━━ Task input

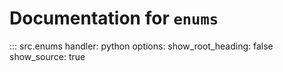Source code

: # Documentation for `enums`

::: src.enums
handler: python
options:
show_root_heading: false
show_source: true

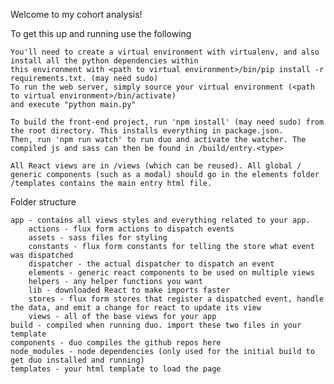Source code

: Welcome to my cohort analysis!

To get this up and running use the following

    You'll need to create a virtual environment with virtualenv, and also install all the python dependencies within
    this environment with <path to virtual environment>/bin/pip install -r requirements.txt. (may need sudo)
    To run the web server, simply source your virtual environment (<path to virtual environment>/bin/activate) 
    and execute "python main.py"

    To build the front-end project, run 'npm install' (may need sudo) from the root directory. This installs everything in package.json.
    Then, run 'npm run watch' to run duo and activate the watcher. The compiled js and sass can then be found in /build/entry.<type>

    All React views are in /views (which can be reused). All global / generic components (such as a modal) should go in the elements folder
    /templates contains the main entry html file.


Folder structure

    app - contains all views styles and everything related to your app.
        actions - flux form actions to dispatch events
        assets - sass files for styling
        constants - flux form constants for telling the store what event was dispatched
        dispatcher - the actual dispatcher to dispatch an event
        elements - generic react components to be used on multiple views
        helpers - any helper functions you want
        lib - downloaded React to make imports faster
        stores - flux form stores that register a dispatched event, handle the data, and emit a change for react to update its view
        views - all of the base views for your app
    build - compiled when running duo. import these two files in your template
    components - duo compiles the github repos here
    node_modules - node dependencies (only used for the initial build to get duo installed and running)
    templates - your html template to load the page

━━━━

● **What to work on**:
Filter the entries above down to the lines that hold the word "python", and copy those lines.

● **Response**:
handler: python
    You'll need to create a virtual environment with virtualenv, and also install all the python dependencies within
    and execute "python main.py"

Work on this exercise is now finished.